--- Source records Enclosed Below ---

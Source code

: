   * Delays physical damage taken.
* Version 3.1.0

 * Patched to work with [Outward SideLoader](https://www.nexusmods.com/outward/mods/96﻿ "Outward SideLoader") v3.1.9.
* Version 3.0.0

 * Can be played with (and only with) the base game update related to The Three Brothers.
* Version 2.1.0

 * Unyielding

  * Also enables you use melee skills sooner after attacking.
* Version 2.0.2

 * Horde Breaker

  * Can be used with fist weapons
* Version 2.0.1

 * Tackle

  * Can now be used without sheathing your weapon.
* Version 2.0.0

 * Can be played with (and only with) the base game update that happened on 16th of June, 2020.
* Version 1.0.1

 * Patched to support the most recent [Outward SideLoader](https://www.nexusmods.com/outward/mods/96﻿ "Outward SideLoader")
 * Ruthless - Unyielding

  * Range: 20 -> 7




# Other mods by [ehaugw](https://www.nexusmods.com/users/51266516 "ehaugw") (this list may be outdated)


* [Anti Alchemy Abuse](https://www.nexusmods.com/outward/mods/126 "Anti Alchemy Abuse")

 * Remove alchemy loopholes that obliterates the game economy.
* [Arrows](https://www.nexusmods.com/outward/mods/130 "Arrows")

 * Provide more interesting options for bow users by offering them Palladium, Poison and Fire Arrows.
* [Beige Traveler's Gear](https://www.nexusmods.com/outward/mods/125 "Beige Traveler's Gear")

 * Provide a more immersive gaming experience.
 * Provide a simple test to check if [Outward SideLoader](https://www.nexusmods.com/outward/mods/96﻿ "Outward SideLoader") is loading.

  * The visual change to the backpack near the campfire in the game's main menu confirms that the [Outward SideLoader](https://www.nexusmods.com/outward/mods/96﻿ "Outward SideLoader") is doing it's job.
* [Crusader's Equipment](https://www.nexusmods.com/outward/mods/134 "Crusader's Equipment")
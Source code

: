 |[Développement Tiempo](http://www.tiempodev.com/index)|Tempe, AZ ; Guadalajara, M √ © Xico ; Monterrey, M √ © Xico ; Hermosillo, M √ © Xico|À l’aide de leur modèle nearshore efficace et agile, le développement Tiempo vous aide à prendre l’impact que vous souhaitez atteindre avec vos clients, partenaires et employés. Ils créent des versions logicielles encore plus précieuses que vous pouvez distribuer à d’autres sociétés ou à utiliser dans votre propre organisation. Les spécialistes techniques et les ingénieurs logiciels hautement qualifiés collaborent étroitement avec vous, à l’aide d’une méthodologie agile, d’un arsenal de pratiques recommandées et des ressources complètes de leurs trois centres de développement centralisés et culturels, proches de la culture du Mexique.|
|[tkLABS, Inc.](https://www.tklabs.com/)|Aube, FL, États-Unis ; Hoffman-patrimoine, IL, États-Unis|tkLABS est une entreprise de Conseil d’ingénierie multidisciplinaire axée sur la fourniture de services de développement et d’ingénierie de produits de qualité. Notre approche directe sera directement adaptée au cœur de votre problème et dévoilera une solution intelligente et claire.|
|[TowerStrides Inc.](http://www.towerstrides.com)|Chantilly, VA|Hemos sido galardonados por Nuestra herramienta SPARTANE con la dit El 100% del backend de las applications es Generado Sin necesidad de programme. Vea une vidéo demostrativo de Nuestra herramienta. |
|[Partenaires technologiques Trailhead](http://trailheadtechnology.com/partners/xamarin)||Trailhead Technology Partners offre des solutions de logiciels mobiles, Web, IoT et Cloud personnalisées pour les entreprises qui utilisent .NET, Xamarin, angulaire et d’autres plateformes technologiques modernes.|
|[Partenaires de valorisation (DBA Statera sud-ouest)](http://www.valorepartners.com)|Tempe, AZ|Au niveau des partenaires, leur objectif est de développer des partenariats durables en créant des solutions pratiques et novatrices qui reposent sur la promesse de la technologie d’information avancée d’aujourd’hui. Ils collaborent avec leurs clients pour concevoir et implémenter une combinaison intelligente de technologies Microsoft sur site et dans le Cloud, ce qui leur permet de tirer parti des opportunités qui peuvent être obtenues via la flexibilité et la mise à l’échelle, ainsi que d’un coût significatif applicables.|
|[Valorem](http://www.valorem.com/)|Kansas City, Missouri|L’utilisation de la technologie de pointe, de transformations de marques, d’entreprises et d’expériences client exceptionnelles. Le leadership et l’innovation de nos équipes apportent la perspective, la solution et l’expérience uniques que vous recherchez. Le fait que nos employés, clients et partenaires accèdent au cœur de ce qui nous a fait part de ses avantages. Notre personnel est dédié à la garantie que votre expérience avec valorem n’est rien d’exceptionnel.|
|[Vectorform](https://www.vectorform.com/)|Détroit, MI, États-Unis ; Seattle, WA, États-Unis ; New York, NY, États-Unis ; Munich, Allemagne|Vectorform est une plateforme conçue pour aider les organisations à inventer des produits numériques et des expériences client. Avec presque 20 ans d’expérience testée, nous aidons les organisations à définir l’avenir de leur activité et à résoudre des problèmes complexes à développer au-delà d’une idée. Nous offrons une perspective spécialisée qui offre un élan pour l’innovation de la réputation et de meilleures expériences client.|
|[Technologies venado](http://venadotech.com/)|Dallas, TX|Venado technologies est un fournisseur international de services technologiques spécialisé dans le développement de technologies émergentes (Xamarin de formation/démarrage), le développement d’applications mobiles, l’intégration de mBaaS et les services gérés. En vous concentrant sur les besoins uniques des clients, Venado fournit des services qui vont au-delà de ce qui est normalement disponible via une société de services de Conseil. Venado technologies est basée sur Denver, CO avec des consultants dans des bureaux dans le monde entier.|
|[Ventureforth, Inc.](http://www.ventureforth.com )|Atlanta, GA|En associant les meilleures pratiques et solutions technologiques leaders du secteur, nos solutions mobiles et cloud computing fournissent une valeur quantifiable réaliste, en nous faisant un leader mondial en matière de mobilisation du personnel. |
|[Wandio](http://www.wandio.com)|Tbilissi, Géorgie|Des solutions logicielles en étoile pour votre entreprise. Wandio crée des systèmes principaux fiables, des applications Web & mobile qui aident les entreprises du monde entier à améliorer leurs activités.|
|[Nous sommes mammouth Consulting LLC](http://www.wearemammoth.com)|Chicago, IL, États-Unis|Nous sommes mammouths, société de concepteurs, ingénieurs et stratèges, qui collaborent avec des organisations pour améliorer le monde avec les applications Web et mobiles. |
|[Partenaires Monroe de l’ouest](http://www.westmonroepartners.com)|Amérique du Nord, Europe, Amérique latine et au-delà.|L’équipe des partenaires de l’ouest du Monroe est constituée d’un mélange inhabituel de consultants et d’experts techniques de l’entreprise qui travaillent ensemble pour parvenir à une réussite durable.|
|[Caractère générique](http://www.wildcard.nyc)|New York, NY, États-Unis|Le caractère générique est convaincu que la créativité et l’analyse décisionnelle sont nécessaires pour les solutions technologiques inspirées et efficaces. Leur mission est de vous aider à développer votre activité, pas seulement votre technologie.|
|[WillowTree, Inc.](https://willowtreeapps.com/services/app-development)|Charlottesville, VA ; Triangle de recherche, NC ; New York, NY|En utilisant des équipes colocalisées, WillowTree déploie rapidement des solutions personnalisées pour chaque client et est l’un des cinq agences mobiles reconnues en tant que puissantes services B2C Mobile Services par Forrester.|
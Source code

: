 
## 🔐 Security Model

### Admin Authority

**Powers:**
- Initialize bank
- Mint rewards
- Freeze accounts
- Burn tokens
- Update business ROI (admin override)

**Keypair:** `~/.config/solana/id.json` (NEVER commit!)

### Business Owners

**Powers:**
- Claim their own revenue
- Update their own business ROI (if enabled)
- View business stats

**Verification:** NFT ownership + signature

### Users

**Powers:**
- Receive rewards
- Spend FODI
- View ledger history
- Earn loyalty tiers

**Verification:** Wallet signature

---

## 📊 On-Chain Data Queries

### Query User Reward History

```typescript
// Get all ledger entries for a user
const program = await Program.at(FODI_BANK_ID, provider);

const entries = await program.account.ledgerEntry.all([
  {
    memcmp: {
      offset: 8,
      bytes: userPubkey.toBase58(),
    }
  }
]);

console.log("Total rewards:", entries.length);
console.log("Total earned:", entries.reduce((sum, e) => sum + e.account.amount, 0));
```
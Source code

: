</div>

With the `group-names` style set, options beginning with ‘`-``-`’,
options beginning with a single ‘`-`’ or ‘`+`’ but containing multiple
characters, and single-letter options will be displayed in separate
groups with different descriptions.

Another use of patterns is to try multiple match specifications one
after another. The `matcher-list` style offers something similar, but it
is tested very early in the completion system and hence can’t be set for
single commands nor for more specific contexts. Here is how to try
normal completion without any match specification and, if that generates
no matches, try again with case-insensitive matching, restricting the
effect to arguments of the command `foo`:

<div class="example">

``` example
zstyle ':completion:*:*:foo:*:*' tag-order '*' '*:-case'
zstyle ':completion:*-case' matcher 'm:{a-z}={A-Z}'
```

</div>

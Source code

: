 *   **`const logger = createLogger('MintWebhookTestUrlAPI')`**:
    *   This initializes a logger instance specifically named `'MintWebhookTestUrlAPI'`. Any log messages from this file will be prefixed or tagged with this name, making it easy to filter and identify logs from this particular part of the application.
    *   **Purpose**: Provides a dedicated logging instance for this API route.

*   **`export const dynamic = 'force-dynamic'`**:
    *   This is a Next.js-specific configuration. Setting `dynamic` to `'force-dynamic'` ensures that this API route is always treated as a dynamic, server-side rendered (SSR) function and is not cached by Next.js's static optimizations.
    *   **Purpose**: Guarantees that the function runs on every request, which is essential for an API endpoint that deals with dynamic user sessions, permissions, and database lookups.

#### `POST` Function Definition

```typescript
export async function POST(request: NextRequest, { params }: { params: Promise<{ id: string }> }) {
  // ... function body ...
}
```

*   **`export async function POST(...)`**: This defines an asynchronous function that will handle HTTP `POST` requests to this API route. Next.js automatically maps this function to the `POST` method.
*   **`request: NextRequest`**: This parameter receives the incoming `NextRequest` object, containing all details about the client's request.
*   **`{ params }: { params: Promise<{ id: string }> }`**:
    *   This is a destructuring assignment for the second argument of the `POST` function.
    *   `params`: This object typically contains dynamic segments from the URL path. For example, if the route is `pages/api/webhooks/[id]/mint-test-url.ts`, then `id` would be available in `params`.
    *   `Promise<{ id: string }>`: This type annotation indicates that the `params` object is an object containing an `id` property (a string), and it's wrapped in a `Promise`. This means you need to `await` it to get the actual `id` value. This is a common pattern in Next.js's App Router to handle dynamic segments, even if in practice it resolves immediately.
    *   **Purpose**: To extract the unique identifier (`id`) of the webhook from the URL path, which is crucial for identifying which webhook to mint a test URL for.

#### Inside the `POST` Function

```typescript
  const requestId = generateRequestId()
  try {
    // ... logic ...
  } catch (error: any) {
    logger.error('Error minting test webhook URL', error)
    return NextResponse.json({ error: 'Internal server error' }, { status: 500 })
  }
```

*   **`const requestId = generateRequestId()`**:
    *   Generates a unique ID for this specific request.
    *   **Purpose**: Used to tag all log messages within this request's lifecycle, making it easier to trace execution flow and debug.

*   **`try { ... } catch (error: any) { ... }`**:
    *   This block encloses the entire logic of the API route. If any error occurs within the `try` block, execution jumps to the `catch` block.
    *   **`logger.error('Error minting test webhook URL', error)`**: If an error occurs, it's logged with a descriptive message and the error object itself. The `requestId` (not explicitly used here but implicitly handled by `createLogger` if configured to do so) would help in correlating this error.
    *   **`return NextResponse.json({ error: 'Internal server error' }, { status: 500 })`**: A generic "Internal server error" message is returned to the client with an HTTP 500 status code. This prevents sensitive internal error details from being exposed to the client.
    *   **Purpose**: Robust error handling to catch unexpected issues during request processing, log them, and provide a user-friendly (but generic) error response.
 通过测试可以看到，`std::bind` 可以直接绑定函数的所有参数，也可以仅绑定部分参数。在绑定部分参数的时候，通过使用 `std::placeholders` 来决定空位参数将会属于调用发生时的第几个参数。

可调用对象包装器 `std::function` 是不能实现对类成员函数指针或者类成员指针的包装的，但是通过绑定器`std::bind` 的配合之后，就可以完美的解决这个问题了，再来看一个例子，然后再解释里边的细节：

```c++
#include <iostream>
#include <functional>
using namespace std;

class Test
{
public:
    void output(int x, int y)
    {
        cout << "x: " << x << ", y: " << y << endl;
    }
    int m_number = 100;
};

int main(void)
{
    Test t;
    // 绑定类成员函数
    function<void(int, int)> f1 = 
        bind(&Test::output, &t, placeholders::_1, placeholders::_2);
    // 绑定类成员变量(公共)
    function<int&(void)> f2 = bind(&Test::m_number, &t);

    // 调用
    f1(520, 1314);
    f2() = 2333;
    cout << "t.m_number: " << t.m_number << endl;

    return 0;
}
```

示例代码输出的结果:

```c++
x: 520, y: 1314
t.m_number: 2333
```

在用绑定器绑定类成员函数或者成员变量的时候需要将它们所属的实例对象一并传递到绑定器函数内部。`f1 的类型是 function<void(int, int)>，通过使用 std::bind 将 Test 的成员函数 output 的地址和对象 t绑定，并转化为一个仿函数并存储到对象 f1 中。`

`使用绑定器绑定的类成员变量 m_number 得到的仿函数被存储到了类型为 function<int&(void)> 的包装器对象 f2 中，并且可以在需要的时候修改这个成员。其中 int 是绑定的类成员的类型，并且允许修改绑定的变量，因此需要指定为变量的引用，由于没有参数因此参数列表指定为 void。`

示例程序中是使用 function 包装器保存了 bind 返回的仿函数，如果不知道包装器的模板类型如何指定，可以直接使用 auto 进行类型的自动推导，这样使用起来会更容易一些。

--- End of Enclosed Source records ---

◆ **Exercise description**: Determine how many lines of the data include the word "output". Reply with the count and no other text.

◆ **Solution**: 3